Vector Embedding Similarity

Writers paraphrase. Google doesn't care about the paraphrase.

An article rewritten from a competitor's piece — same structure, same examples, same talking points, different words in each sentence — passes Copyscape (which looks for matching byte sequences). It gets flagged by Google's content-quality systems (which use semantic embeddings and 5-gram shingles).

The gap between those two detection methods is where most SMB content sits after "AI rewrites" and "spintax-style edits" and "paraphrasing passes." The content reads fresh. It ranks like a duplicate.

The three similarity layers

Byte-level (Copyscape). Exact-phrase matching. Easy to defeat with a paraphrase. $0.05 per check. Misses anything paraphrased beyond 4-5 words.

Lexical cosine (TF-IDF). Count word frequencies, compute cosine similarity between the two vectors. Catches most structural duplication even when wording changes. Free to compute. Misses paraphrases that use entirely different vocabulary.

5-gram shingle Jaccard. Break both texts into overlapping 5-word sequences. Count the intersection over the union. Catches the "rewrote the sentence order but kept the phrases" pattern. Free. This is roughly what Google's deduplication systems do at scale.

Semantic embeddings (OpenAI, Voyage, Cohere). Convert both texts to high-dimensional vectors, compute cosine similarity. Catches paraphrases even when wording, phrasing, AND structure differ. Requires an API key; costs ~$0.00002 per comparison. This is roughly what Google's newer quality systems do.

What the Vector Embedding Similarity tool does

Free tier (always available): lexical cosine + 5-gram shingle Jaccard, combined into a single similarity score. No API key needed. Runs entirely in the browser.

Output:

Combined similarity percentage
Lexical cosine score
Shingle Jaccard score
Verdict: distinct / related / substantial overlap / near-duplicate
Top 15 shared 5-gram phrases (the smoking gun when flagged)
AI fix prompt that decides: intentional duplication, accidental duplication, or external near-copy

Two input paths: paste raw text, or paste two URLs and the tool fetches via the same-origin proxy.

Reading the verdicts

Below 15% combined — distinct content. No action needed.
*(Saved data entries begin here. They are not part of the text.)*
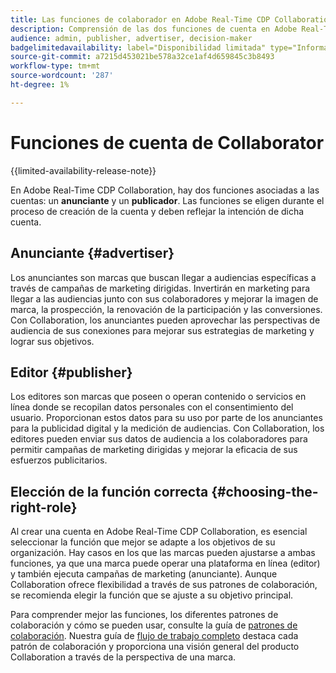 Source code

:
 ```yaml
---
title: Las funciones de colaborador en Adobe Real-Time CDP Collaboration.
description: Comprensión de las dos funciones de cuenta en Adobe Real-Time CDP Collaboration
audience: admin, publisher, advertiser, decision-maker
badgelimitedavailability: label="Disponibilidad limitada" type="Informative" url="https://helpx.adobe.com/legal/product-descriptions/real-time-customer-data-platform-collaboration.html newtab=true"
source-git-commit: a7215d453021be578a32ce1af4d659845c3b8493
workflow-type: tm+mt
source-wordcount: '287'
ht-degree: 1%

---
```


# Funciones de cuenta de Collaborator

{{limited-availability-release-note}}

En Adobe Real-Time CDP Collaboration, hay dos funciones asociadas a las cuentas: un **anunciante** y un **publicador**. Las funciones se eligen durante el proceso de creación de la cuenta y deben reflejar la intención de dicha cuenta.

## Anunciante {#advertiser}

Los anunciantes son marcas que buscan llegar a audiencias específicas a través de campañas de marketing dirigidas. Invertirán en marketing para llegar a las audiencias junto con sus colaboradores y mejorar la imagen de marca, la prospección, la renovación de la participación y las conversiones. Con Collaboration, los anunciantes pueden aprovechar las perspectivas de audiencia de sus conexiones para mejorar sus estrategias de marketing y lograr sus objetivos.

## Editor {#publisher}

Los editores son marcas que poseen o operan contenido o servicios en línea donde se recopilan datos personales con el consentimiento del usuario. Proporcionan estos datos para su uso por parte de los anunciantes para la publicidad digital y la medición de audiencias. Con Collaboration, los editores pueden enviar sus datos de audiencia a los colaboradores para permitir campañas de marketing dirigidas y mejorar la eficacia de sus esfuerzos publicitarios.

## Elección de la función correcta {#choosing-the-right-role}

Al crear una cuenta en Adobe Real-Time CDP Collaboration, es esencial seleccionar la función que mejor se adapte a los objetivos de su organización. Hay casos en los que las marcas pueden ajustarse a ambas funciones, ya que una marca puede operar una plataforma en línea (editor) y también ejecuta campañas de marketing (anunciante). Aunque Collaboration ofrece flexibilidad a través de sus patrones de colaboración, se recomienda elegir la función que se ajuste a su objetivo principal.

Para comprender mejor las funciones, los diferentes patrones de colaboración y cómo se pueden usar, consulte la guía de [patrones de colaboración](/help/guide/overview/collaboration-patterns.md). Nuestra guía de [flujo de trabajo completo](/help/guide/overview/end-to-end-workflow.md) destaca cada patrón de colaboración y proporciona una visión general del producto Collaboration a través de la perspectiva de una marca.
15-35% — related topic. Expected for two articles on the same subject. Not a problem.

35-65% — substantial overlap. One of three things is happening:

Intentional: a translated version, an AMP copy, a legitimate pillar-plus-child pair. Action: ensure canonical tags are correct.
Accidental: two pages on the site that should have been one. Action: consolidate. Pick one canonical URL, 301 the other, update internal links.
External: another site has lifted your content. Action: DMCA notice or outreach.

Above 65% — near-duplicate. Treat as one of the three above cases, but with urgency. At this level Google's deduplication systems will pick one URL to index and ignore the rest. If the "wrong" URL wins, you lose.
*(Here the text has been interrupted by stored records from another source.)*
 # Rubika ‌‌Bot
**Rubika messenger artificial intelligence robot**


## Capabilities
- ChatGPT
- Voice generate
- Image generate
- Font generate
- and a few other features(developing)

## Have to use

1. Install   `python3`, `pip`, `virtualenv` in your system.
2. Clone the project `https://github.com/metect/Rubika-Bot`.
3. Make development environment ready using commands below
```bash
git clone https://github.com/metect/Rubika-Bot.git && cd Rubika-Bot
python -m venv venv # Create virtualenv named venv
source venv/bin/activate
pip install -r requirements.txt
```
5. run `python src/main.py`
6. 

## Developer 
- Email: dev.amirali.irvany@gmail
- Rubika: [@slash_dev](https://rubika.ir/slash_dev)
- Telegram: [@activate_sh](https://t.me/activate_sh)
Why the shingle phrases matter

The report lists the top 15 shared 5-gram phrases. These are the smoking gun. If you see phrases like "the shingles should be installed" and "to prevent water damage from" and "inspect the roof every six," the rewrite was cosmetic — the author replaced words but left the phrase skeleton.

The fix isn't to run another paraphrasing pass. It's to restructure the argument. Different examples. Different order of points. Different first-person specifics. A paragraph that starts "When I was inspecting a roof in Twin Falls last fall" is impossible to have accidentally overlap with a competitor, no matter how many words it shares with them.
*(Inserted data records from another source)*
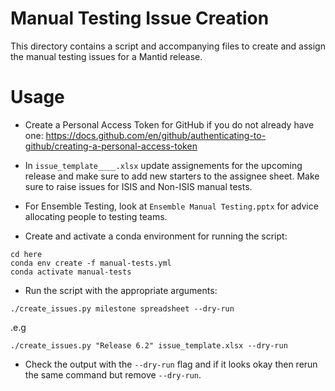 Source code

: # Manual Testing Issue Creation

This directory contains a script and accompanying files to create and assign the manual testing issues for a Mantid release.

# Usage

- Create a Personal Access Token for GitHub if you do not already have one: https://docs.github.com/en/github/authenticating-to-github/creating-a-personal-access-token

- In `issue_template____.xlsx` update assignements for the upcoming release and make sure to add new starters to the assignee sheet. Make sure to raise issues for ISIS and Non-ISIS manual tests.
- For Ensemble Testing, look at `Ensemble Manual Testing.pptx` for advice allocating people to testing teams.

- Create and activate a conda environment for running the script:

```
cd here
conda env create -f manual-tests.yml
conda activate manual-tests
```

- Run the script with the appropriate arguments:

```
./create_issues.py milestone spreadsheet --dry-run
```

.e.g

```
./create_issues.py "Release 6.2" issue_template.xlsx --dry-run
```

- Check the output with the `--dry-run` flag and if it looks okay then rerun the same command but remove `--dry-run`.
The three common SMB scenarios

1. Accidental service-page sprawl. An SMB has /roof-repair and /roof-repair-twin-falls and /roofing-services. All three cover the same ground. Combined similarity 70%+. Fix: consolidate to one canonical, 301 the others, keep different anchor-text on internal links pointing to the consolidated URL.

2. AI-generated duplicate across locations. An SMB operating in multiple cities generates a /roof-repair-[city] page for each. The template generates 80%+ similar content across cities. Google indexes one per cluster. Fix: inject real per-city specifics (local landmarks, actual project photos from that city, crew-member quotes). Target <40% similarity between any two city pages.

3. Competitor lifted your content. You published a case study. A competitor published a near-copy two weeks later. Run this tool on both URLs; the shared-phrase list gives you documentation for a DMCA notice. File with Google via Search Console DMCA form.

When to pay for real embeddings

The free tool catches most cases. Real semantic embeddings catch the rest. If you're:

Running a content operation with 50+ articles per month
Publishing across multiple sites where lexical overlap is expected but semantic overlap needs to stay distinct
Auditing for E-E-A-T-grade originality

...pay for API-based embeddings. OpenAI's text-embedding-3-large is the default choice; Voyage and Cohere are alternatives. Cost: pennies per article. Benefit: semantic-grade overlap detection at scale.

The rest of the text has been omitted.